Он как нашаливший школьник и одновременно строгий учитель, разговаривал с собой:
— Хватит играть, буду жить-доживать, читать книги, гулять, думать, спорить с Марком, готовить неожиданную еду…
Он будет чудненько жить, может, даже доберется летом до красивого южного берега — любоваться на волны, дышать глубоко и ровно…
— Все годы, как проклятый, в духоте, у-у-у… Выкину, сейчас же выкину все! И он начал — с кухни, со шкафов, с приборов под потолком, чудом балансируя на хромой табуретке.

3

К полуночи с кухней было покончено, осталось вымести мусор, чтобы видно было — живут нормальные люди… Ведь этого они хотят! Потом он перешел в комнату. Все, что напоминает о лаборатории — в окно! Железные вещи падали в овраг, погружались в многолетние слои листьев и вязкую глину, почти не изменяя ландшафта. Станочки, пусть небольшие, весили отчаянно много, падали со стоном, утопали, ветер тут же заносил их случайными листьями.
После первой комнаты он остановился, не решаясь перейти в главную. «Вдруг не заметят? Что они, плана не знают, видно же, комната в половину нормальной…» Но он не мог сразу, решил отдохнуть, неверными шагами вернулся в кухню, унылую, чужую, поставил на плиту чайник, и сел, никуда не глядя. Он не сомневался в правильности решения — хватит! но чувствовал, что отрезает от себя слишком много. Он ужаснулся, осознав, сколького лишал себя. Но остановиться уже не мог, страх гнал его дальше, призывы благоразумия — подождать хотя бы до утра, он, не задумываясь, отвергал.

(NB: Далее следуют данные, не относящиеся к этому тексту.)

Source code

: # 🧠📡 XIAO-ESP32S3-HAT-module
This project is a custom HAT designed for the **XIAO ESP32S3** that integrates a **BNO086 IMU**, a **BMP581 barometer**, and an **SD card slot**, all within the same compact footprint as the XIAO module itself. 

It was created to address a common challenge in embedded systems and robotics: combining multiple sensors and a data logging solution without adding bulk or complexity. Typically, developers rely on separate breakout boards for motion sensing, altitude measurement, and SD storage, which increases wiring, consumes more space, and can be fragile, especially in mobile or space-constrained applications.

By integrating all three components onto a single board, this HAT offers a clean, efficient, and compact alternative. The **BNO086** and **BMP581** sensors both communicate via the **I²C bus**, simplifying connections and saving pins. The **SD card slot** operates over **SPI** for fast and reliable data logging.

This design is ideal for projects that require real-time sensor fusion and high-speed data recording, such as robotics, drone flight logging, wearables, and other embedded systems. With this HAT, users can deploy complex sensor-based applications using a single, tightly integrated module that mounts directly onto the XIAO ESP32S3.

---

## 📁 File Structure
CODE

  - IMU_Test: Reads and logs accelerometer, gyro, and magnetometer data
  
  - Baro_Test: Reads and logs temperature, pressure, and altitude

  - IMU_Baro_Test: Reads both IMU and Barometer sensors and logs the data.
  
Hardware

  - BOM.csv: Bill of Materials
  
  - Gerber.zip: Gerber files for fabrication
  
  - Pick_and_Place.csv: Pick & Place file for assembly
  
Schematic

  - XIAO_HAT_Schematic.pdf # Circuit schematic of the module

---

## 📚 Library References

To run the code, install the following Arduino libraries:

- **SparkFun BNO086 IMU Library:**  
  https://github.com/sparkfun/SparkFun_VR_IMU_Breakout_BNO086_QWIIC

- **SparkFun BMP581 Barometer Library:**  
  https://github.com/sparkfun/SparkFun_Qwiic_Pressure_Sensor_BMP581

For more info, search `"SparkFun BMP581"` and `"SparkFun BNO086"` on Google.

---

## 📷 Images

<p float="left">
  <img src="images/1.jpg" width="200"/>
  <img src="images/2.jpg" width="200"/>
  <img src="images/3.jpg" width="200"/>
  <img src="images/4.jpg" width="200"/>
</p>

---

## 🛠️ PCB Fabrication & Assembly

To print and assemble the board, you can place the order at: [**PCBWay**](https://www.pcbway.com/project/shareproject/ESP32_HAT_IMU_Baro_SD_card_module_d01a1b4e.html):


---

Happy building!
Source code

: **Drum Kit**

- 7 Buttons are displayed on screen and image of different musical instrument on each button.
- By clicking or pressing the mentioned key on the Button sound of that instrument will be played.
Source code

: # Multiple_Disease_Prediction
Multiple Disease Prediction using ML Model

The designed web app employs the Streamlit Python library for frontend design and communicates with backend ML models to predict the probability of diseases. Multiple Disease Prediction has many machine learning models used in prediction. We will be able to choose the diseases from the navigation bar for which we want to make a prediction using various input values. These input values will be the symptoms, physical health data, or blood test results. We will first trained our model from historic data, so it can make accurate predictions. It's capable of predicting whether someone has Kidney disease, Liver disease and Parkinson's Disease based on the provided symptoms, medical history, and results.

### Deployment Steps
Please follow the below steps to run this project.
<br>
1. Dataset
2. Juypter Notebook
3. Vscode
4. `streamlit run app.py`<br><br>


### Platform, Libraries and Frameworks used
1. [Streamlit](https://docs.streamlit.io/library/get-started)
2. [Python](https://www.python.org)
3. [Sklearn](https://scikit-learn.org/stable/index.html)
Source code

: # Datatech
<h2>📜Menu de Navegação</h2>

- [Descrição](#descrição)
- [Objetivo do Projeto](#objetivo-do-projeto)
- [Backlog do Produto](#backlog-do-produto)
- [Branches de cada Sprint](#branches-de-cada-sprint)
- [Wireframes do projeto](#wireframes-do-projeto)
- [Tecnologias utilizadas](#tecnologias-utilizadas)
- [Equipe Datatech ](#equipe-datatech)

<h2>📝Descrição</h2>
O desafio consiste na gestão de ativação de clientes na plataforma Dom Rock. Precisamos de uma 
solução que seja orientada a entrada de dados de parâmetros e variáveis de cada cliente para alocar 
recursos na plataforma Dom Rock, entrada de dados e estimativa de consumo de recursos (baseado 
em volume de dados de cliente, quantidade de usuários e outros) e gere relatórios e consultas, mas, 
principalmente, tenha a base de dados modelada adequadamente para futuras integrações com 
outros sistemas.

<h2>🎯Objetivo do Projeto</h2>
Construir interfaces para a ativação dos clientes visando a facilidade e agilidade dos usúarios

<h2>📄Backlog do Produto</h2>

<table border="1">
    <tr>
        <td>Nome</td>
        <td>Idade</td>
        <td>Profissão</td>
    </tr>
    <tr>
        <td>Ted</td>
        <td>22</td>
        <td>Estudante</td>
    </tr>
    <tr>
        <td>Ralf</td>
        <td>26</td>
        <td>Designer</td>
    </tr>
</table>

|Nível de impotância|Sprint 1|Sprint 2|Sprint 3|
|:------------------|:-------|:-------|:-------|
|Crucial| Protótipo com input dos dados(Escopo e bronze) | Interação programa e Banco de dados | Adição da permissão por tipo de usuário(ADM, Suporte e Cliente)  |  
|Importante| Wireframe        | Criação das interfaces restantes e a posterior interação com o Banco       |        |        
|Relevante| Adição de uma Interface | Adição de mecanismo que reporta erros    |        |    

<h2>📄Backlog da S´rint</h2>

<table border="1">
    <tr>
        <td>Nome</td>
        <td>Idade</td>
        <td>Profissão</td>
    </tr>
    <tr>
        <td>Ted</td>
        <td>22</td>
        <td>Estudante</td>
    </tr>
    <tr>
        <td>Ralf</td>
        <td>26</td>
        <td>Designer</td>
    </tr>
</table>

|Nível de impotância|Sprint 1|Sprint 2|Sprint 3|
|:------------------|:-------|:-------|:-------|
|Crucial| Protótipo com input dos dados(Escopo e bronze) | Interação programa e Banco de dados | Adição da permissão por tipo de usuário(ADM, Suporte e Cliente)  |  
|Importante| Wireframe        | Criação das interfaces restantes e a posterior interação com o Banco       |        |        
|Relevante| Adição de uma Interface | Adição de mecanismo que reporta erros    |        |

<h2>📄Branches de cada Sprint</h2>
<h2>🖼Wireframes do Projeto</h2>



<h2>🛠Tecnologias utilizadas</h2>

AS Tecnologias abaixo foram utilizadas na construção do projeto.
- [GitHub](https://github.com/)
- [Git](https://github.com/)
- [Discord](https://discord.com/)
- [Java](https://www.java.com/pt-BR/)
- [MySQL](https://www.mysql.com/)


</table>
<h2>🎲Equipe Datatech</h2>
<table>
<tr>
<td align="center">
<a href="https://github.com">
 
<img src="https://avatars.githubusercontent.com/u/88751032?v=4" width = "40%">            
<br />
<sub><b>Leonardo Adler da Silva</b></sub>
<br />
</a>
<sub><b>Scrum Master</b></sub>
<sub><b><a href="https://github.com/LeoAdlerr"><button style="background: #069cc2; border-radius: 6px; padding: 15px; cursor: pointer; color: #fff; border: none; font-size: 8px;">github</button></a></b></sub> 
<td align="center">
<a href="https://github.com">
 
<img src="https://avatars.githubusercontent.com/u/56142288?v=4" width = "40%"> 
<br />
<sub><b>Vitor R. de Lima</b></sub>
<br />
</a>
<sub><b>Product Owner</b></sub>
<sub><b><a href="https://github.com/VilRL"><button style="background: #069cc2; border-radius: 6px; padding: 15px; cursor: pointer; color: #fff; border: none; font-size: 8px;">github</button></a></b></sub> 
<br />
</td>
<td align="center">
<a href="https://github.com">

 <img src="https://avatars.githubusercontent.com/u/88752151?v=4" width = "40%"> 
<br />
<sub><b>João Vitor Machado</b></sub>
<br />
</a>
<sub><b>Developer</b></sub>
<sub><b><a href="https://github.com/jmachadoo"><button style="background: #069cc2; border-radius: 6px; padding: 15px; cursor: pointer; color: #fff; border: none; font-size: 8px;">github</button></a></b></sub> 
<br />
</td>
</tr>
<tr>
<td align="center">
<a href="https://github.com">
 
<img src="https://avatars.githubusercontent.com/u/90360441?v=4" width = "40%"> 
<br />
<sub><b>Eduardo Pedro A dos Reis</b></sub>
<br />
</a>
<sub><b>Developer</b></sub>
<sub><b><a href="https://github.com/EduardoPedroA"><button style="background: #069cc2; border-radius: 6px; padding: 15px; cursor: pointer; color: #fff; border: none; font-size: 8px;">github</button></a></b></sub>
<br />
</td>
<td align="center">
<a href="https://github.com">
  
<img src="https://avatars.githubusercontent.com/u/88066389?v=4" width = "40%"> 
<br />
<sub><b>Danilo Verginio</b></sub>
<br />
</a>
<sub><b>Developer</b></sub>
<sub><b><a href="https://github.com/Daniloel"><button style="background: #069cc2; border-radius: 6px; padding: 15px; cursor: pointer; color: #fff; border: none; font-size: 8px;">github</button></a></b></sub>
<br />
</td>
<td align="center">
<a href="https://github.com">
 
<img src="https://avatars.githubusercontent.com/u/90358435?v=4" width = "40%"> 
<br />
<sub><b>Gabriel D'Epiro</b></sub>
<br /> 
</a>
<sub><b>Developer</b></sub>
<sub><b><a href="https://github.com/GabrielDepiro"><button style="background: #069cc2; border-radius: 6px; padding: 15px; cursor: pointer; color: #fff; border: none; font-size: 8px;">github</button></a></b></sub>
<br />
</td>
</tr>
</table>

— Возьмут да нагрянут пораньше, застанут врасплох, тогда конец! Нельзя ждать! Это они для отвода глаз — понеде-е-льник, а сами явятся в субботу, с утра, и застигнут, именно с утра явятся!..

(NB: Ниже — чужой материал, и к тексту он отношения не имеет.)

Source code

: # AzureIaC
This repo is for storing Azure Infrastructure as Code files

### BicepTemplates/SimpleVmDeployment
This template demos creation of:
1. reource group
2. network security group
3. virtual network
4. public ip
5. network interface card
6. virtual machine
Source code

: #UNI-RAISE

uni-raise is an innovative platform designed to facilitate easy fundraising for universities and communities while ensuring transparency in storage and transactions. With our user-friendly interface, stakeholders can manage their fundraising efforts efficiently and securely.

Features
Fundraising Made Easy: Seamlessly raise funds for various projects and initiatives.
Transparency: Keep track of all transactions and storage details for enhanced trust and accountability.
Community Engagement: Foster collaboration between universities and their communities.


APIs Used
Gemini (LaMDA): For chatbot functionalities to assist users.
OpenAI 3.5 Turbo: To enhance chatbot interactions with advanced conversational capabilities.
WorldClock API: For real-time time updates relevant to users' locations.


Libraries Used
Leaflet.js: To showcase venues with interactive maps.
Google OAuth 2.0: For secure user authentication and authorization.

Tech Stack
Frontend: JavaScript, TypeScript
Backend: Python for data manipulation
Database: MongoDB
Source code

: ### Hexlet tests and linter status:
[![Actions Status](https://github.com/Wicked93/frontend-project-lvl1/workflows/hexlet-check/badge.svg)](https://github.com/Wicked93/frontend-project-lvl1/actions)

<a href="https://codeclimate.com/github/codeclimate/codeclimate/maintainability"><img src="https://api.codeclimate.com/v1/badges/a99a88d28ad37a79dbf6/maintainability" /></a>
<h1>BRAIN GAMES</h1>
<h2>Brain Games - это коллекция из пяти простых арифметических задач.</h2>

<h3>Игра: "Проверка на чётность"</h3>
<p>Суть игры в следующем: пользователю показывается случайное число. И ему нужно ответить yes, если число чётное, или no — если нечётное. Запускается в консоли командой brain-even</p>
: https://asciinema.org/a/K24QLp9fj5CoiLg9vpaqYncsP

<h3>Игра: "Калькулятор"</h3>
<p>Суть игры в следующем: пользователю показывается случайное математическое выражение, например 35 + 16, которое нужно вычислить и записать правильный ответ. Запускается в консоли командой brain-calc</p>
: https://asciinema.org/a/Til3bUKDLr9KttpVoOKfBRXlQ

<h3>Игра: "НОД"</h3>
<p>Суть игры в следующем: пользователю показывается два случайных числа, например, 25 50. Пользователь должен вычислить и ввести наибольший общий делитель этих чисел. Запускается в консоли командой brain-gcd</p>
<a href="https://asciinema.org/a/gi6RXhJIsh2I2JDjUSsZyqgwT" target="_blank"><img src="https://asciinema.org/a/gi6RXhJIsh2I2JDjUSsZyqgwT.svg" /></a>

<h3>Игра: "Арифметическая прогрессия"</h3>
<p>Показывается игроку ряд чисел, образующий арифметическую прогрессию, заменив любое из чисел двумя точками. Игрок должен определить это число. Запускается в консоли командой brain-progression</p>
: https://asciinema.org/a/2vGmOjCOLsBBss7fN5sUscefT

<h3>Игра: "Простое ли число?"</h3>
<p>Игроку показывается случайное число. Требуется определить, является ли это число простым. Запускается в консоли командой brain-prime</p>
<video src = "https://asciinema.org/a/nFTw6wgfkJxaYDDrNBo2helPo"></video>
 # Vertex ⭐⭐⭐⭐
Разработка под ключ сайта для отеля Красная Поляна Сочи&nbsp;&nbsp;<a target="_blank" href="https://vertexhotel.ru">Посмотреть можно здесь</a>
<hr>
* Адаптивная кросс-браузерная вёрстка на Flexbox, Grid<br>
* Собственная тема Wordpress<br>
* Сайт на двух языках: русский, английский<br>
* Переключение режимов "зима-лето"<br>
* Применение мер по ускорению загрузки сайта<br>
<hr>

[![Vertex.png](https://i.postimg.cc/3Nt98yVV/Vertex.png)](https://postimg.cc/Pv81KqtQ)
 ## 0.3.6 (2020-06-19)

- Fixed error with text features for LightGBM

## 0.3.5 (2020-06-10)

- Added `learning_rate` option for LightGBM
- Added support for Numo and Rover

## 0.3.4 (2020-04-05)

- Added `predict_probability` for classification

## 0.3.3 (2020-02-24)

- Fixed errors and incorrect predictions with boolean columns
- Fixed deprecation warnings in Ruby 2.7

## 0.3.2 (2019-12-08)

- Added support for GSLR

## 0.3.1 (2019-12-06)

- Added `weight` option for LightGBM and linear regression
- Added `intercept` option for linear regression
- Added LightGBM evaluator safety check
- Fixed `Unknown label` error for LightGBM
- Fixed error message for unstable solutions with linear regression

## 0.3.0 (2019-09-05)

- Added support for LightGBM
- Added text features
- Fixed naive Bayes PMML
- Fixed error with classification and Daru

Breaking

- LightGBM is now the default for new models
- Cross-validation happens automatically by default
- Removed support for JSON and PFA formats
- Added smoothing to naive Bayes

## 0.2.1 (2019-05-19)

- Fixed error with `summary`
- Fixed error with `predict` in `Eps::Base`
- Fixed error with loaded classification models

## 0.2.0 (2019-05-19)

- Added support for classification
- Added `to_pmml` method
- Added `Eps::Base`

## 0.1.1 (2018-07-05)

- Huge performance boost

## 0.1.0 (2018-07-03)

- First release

Он живо представил себе, как в уютной комнатке развалился в кресле офицер с кобурой под мышкой, ноги на стол закинул, кофе потягивает, как иностранец, и по телевизору наблюдает за ним… Надо доказать, что озабочен, жажду исправиться. Он встал, нахмурился, и громко:
— Вот возьмусь, и к утру закончу!
Ему показалось, что офицер одобрительно кивнул головой — исправляется старик. Он быстро и энергично вошел в заднюю комнату, с головой залез под тягу, стал разбирать стекло. Разбить духу не хватало, он бережно все отсоединяет, складывает в корзину и по ночным ступенькам вниз, подальше, в овраг, на вороха старых листьев…

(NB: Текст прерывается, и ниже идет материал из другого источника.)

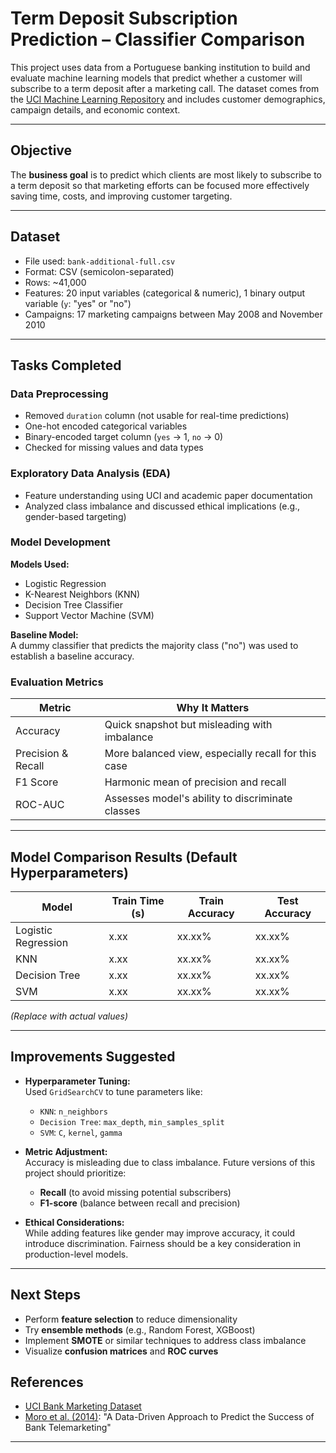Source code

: 
# Term Deposit Subscription Prediction – Classifier Comparison

This project uses data from a Portuguese banking institution to build and evaluate machine learning models that predict whether a customer will subscribe to a term deposit after a marketing call. The dataset comes from the [UCI Machine Learning Repository](https://archive.ics.uci.edu/ml/datasets/bank+marketing) and includes customer demographics, campaign details, and economic context.

---

## Objective

The **business goal** is to predict which clients are most likely to subscribe to a term deposit so that marketing efforts can be focused more effectively saving time, costs, and improving customer targeting.

---

## Dataset

- File used: `bank-additional-full.csv`
- Format: CSV (semicolon-separated)
- Rows: ~41,000
- Features: 20 input variables (categorical & numeric), 1 binary output variable (`y`: "yes" or "no")
- Campaigns: 17 marketing campaigns between May 2008 and November 2010

---

## Tasks Completed

### Data Preprocessing
- Removed `duration` column (not usable for real-time predictions)
- One-hot encoded categorical variables
- Binary-encoded target column (`yes` → 1, `no` → 0)
- Checked for missing values and data types

### Exploratory Data Analysis (EDA)
- Feature understanding using UCI and academic paper documentation
- Analyzed class imbalance and discussed ethical implications (e.g., gender-based targeting)

### Model Development

**Models Used:**
- Logistic Regression
- K-Nearest Neighbors (KNN)
- Decision Tree Classifier
- Support Vector Machine (SVM)

**Baseline Model:**  
A dummy classifier that predicts the majority class ("no") was used to establish a baseline accuracy.

### Evaluation Metrics

| Metric              | Why It Matters                                       |
|---------------------|------------------------------------------------------|
| Accuracy            | Quick snapshot but misleading with imbalance         |
| Precision & Recall  | More balanced view, especially recall for this case   |
| F1 Score            | Harmonic mean of precision and recall                |
| ROC-AUC             | Assesses model's ability to discriminate classes     |

---

##  Model Comparison Results (Default Hyperparameters)

| Model              | Train Time (s) | Train Accuracy | Test Accuracy |
|-------------------|----------------|----------------|---------------|
| Logistic Regression | x.xx          | xx.xx%         | xx.xx%        |
| KNN                 | x.xx          | xx.xx%         | xx.xx%        |
| Decision Tree       | x.xx          | xx.xx%         | xx.xx%        |
| SVM                 | x.xx          | xx.xx%         | xx.xx%        |

*(Replace with actual values)*

---

## Improvements Suggested

- **Hyperparameter Tuning:**  
  Used `GridSearchCV` to tune parameters like:
  - `KNN`: `n_neighbors`
  - `Decision Tree`: `max_depth`, `min_samples_split`
  - `SVM`: `C`, `kernel`, `gamma`

- **Metric Adjustment:**  
  Accuracy is misleading due to class imbalance. Future versions of this project should prioritize:
  - **Recall** (to avoid missing potential subscribers)
  - **F1-score** (balance between recall and precision)

- **Ethical Considerations:**  
  While adding features like gender may improve accuracy, it could introduce discrimination. Fairness should be a key consideration in production-level models.

---

## Next Steps

- Perform **feature selection** to reduce dimensionality
- Try **ensemble methods** (e.g., Random Forest, XGBoost)
- Implement **SMOTE** or similar techniques to address class imbalance
- Visualize **confusion matrices** and **ROC curves**


## References

- [UCI Bank Marketing Dataset](https://archive.ics.uci.edu/ml/datasets/bank+marketing)
- [Moro et al. (2014)](https://www.sciencedirect.com/science/article/pii/S0167923614000613): "A Data-Driven Approach to Predict the Success of Bank Telemarketing"

---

Покончив с тягой, он перешел к столу, где стоял красавец, его любимый, полустеклянный, полуфарфоровый… а колонки-то, колонки! — из уворованных частей, все по кусочкам собрано, по винтикам, датские снизу, шведские сверху, исключительно ровные и точные, до отказа заряженные самыми ценными смолами… И все это он разбирал, складывал и выносил вниз, и здесь, в ночной тишине, при слабом свете фонаря, что раскачивался в конце тупика, прощался.
В завершение всего Аркадий приступил к японцу. Тот надменно смотрел с табуретки, уверенный, что не посмеет его тронуть старик. Развалина, если честно, разве что лампочки щегольские. Какие-то стандартные ответы он выдавал иногда, если было настроение, но больше все — «данных мало…» Особенно это он любил — данных, мол, нет… Аркадий бесился, но верил, потому что японец удивительно точно угадывал его сомнения — данных-то и нет!..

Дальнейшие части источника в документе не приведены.